**ASSIGNED TASK**: For the records that follow, say how many lines have the word "until" in them. Write the number and nothing more.
------ DATA EXTRACTS
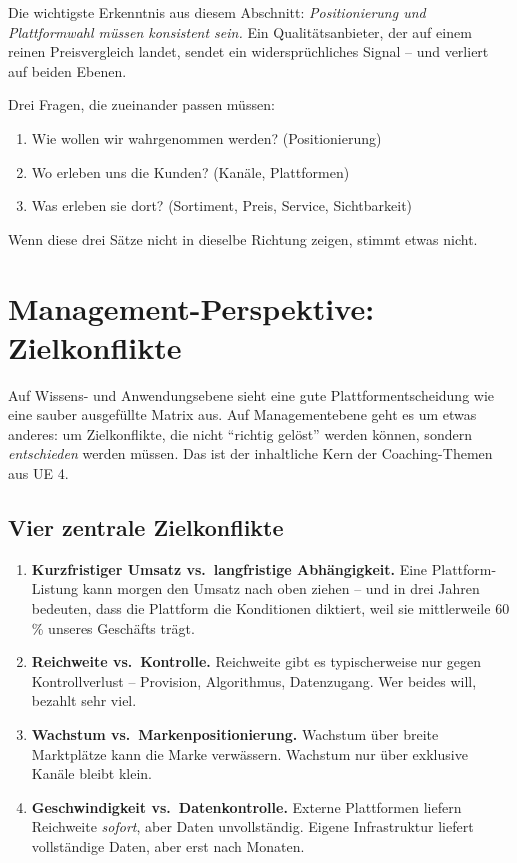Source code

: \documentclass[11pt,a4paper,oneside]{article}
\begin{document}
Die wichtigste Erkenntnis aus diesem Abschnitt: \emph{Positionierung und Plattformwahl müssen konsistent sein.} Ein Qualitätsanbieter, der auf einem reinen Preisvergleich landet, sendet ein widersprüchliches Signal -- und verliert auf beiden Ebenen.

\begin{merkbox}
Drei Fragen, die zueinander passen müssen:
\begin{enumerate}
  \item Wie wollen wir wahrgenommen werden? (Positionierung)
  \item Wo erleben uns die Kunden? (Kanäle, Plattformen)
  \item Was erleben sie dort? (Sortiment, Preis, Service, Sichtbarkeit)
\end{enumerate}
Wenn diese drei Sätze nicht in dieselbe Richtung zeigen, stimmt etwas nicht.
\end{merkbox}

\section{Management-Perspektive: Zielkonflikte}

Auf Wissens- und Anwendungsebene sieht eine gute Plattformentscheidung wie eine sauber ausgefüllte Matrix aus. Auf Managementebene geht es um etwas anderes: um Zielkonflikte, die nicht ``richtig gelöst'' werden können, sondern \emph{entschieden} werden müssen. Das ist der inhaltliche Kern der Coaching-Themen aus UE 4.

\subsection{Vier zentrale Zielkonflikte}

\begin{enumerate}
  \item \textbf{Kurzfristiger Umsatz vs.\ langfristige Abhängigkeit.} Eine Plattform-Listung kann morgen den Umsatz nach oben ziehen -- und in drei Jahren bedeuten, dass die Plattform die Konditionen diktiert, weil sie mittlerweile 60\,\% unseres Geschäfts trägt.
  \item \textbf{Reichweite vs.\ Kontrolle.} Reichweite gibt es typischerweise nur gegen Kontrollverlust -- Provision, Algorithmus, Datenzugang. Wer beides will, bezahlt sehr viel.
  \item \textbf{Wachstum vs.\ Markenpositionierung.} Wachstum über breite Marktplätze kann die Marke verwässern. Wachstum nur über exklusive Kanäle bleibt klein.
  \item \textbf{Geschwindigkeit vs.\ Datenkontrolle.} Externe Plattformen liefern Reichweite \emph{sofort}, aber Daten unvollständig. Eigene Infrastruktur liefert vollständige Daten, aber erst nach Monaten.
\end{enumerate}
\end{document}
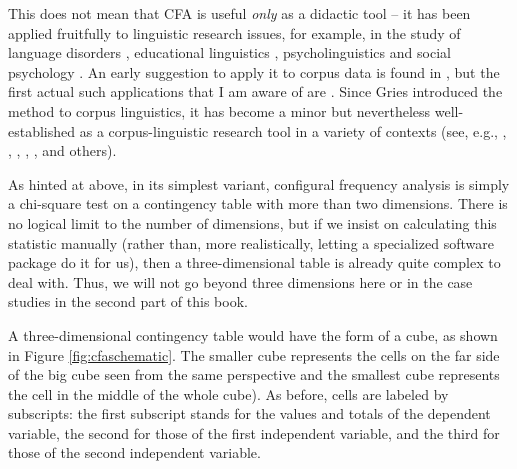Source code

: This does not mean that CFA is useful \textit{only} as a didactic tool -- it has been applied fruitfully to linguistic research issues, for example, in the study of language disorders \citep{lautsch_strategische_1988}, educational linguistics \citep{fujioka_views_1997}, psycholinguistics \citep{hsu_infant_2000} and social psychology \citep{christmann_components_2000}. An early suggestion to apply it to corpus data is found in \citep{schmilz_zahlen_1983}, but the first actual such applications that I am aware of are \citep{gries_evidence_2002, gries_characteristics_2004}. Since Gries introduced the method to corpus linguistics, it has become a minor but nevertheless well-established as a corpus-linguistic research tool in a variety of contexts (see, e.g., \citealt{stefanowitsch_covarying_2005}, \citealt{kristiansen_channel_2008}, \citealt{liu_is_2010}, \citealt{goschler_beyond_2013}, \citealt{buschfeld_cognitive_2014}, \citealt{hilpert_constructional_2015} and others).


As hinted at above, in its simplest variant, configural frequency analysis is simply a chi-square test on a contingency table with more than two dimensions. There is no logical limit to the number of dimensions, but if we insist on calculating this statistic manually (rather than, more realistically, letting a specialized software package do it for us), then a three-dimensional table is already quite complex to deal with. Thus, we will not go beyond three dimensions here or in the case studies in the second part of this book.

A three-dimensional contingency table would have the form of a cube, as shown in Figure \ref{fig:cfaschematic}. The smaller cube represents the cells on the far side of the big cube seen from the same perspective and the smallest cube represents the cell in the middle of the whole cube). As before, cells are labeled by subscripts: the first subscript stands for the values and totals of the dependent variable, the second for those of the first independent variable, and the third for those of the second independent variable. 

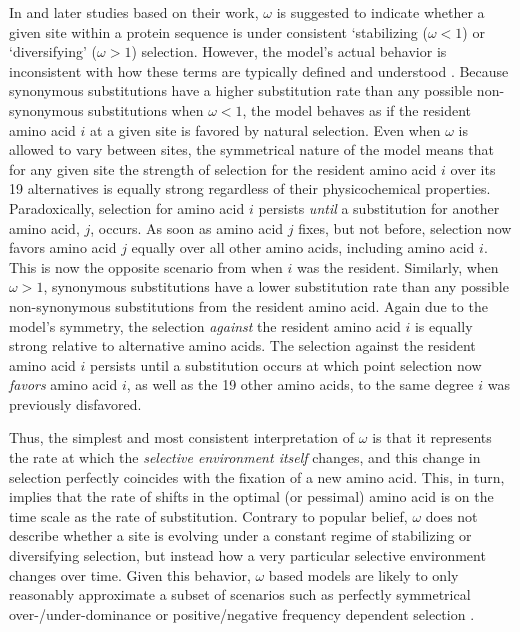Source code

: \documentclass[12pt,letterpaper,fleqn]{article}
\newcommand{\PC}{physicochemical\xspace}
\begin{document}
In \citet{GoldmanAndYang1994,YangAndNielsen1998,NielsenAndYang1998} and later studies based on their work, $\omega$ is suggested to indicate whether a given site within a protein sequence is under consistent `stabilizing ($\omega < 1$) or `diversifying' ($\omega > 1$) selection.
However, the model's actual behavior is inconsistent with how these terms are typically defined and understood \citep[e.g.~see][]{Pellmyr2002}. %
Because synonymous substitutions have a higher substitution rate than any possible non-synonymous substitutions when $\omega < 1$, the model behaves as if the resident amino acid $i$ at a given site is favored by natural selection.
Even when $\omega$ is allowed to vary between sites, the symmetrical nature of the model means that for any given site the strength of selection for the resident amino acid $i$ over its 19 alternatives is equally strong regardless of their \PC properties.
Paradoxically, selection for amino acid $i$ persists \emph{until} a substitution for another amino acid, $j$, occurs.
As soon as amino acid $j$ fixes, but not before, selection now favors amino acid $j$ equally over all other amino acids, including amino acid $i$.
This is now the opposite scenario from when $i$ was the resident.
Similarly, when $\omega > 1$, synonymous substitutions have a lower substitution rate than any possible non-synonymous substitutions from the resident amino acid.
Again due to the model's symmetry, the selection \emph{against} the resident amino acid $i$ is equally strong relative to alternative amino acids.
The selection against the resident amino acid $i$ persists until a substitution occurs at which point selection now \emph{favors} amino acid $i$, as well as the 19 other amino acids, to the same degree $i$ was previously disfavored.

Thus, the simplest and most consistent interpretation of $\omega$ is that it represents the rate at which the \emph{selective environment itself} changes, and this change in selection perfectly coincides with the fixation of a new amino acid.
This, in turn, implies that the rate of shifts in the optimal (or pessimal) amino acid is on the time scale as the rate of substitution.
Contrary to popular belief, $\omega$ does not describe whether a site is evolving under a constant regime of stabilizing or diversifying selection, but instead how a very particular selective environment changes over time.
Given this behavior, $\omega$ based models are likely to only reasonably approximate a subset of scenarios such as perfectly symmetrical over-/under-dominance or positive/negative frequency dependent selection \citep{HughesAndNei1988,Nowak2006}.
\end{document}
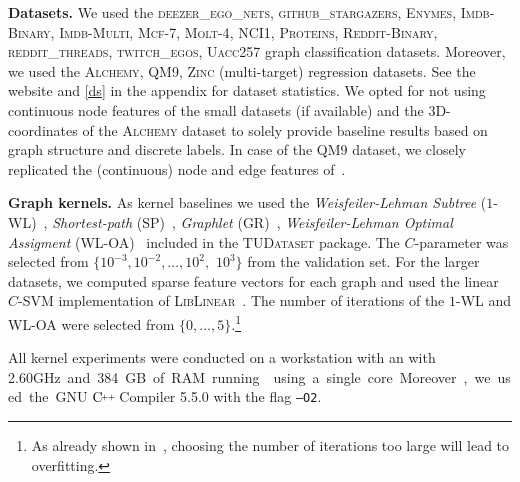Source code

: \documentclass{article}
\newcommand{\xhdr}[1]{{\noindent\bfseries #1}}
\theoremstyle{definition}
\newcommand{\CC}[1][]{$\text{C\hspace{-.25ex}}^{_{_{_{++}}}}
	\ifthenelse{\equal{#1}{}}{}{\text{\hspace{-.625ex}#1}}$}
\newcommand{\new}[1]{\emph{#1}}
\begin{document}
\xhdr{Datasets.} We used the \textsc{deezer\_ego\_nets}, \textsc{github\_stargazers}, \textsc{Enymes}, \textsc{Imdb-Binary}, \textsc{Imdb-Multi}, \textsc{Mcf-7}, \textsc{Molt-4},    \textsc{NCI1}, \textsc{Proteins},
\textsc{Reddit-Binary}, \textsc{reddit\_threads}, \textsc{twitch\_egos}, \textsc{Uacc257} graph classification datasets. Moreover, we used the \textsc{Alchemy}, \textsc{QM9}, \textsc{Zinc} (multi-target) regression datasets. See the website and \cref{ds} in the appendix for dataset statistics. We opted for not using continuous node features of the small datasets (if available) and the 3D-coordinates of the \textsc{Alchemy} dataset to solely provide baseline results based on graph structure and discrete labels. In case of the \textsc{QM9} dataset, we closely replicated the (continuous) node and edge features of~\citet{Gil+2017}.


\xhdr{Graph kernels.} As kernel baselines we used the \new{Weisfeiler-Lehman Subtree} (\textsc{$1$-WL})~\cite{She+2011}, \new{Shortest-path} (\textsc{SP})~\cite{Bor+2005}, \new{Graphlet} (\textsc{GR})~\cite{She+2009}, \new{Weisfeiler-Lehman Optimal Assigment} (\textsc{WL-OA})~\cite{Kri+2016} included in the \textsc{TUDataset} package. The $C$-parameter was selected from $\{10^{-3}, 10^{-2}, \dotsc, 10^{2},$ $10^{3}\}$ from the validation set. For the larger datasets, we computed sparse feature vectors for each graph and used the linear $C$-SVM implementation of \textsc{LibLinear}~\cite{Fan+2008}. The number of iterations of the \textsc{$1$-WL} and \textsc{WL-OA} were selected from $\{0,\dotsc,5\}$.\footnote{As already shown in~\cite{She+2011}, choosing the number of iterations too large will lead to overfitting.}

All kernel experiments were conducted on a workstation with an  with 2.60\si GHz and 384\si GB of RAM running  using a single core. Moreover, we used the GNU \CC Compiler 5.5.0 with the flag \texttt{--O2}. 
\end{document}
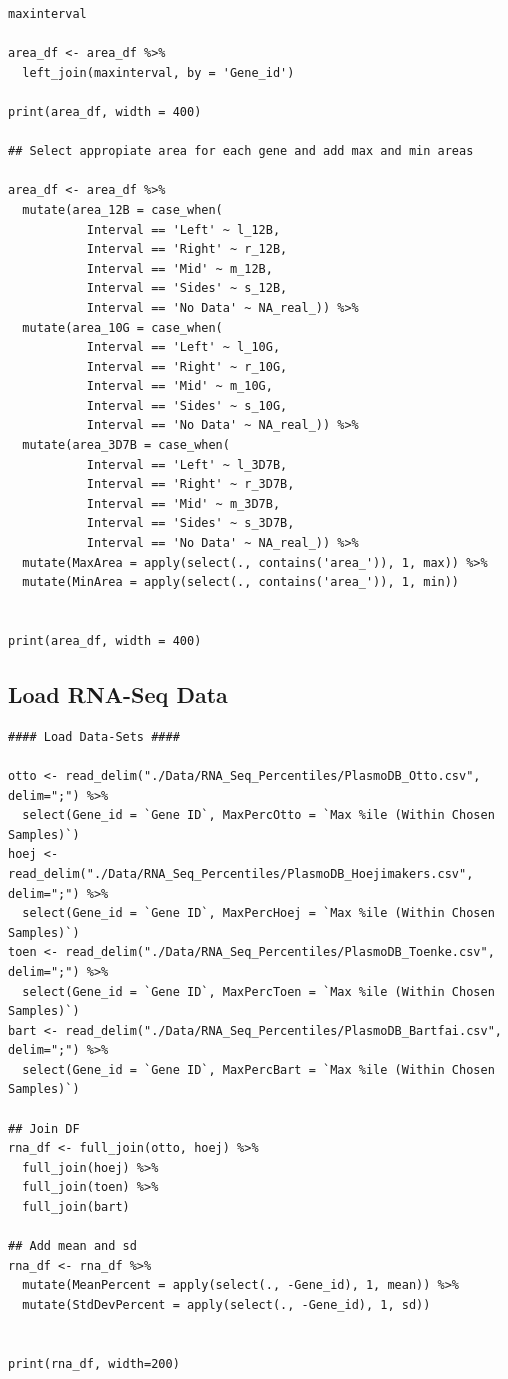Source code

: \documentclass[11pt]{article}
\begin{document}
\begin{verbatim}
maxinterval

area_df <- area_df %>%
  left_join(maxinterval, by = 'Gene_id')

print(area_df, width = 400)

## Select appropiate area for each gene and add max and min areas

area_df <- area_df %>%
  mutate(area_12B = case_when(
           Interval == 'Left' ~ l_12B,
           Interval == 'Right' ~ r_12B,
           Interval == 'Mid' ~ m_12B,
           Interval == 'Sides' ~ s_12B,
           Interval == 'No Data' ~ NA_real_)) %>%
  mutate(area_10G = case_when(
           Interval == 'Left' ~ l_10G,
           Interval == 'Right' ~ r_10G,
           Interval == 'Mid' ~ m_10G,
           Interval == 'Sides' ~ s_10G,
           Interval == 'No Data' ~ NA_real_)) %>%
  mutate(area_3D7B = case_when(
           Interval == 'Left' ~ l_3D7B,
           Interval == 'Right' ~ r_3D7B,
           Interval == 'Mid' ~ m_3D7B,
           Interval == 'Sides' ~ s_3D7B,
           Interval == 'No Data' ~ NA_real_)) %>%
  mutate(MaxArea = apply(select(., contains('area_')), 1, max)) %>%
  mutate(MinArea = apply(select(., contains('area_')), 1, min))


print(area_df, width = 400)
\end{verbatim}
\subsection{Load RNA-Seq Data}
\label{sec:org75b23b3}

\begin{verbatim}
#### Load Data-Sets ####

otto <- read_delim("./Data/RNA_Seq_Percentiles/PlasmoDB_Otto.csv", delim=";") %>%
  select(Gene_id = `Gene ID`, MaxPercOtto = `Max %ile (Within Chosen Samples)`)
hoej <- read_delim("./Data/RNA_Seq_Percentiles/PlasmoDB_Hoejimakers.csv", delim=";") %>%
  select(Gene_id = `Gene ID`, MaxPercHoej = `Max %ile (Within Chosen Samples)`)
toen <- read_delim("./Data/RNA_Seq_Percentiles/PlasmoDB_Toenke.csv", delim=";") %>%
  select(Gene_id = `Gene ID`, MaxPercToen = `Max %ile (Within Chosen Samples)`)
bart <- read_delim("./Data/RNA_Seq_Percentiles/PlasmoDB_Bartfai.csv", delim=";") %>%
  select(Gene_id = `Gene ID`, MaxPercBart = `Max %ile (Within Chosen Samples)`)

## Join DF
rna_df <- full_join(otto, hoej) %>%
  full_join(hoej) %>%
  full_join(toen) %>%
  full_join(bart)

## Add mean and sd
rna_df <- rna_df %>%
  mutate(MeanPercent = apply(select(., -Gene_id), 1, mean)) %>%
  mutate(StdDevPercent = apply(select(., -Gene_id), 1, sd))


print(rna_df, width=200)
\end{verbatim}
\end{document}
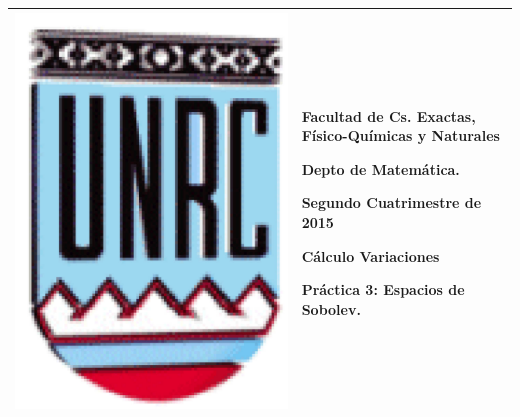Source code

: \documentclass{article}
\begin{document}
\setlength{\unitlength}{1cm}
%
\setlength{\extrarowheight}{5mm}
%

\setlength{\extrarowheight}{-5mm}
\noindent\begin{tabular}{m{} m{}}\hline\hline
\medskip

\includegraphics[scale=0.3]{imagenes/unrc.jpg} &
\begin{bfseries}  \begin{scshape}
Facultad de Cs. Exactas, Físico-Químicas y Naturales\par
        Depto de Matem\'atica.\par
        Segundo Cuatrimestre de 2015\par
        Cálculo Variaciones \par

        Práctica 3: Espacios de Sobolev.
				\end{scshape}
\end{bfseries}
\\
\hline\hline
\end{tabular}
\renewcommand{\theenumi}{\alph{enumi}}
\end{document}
------------
**RESPONSE AREA**: 2